* WHAT THE TASK ASKS *
Look through the lines below; wherever the word "Figures" appears, copy that line.

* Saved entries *
________

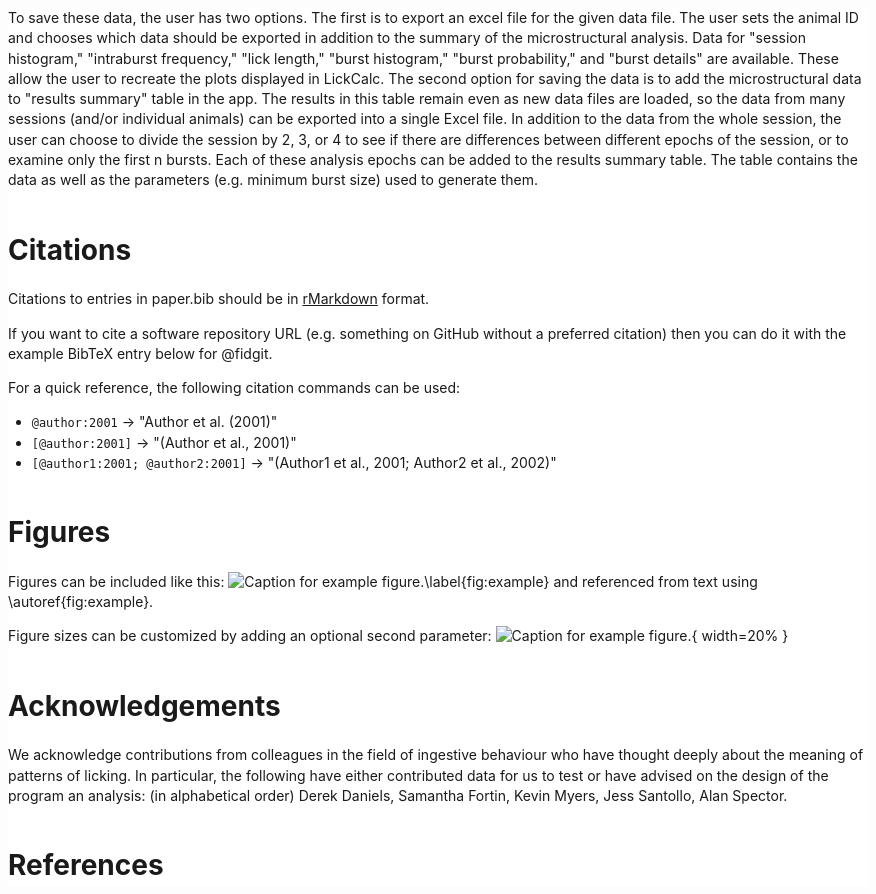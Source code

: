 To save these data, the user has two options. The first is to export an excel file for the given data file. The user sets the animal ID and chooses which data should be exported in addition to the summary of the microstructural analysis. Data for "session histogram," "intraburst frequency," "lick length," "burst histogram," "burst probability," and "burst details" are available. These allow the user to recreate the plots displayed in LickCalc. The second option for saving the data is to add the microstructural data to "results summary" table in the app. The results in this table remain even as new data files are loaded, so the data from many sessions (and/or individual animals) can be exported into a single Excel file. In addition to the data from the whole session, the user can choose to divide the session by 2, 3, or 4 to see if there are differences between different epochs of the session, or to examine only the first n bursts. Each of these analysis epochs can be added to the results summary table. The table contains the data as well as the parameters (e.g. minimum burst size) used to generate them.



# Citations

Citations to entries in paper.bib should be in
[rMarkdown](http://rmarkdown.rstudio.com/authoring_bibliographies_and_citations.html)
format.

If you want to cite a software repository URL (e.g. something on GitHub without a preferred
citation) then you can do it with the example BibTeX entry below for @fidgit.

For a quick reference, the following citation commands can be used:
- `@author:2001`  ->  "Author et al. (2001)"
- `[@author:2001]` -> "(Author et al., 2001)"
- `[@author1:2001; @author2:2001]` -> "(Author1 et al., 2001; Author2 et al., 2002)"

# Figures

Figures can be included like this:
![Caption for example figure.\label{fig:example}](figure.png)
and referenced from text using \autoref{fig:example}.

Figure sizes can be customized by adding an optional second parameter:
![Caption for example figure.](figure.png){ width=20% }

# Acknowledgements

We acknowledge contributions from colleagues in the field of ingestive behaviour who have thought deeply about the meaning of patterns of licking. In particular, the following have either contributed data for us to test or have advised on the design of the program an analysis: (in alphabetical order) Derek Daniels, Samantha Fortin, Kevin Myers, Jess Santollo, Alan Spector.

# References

________

* RESULT FOR THIS TASK *
# Figures
Figures can be included like this:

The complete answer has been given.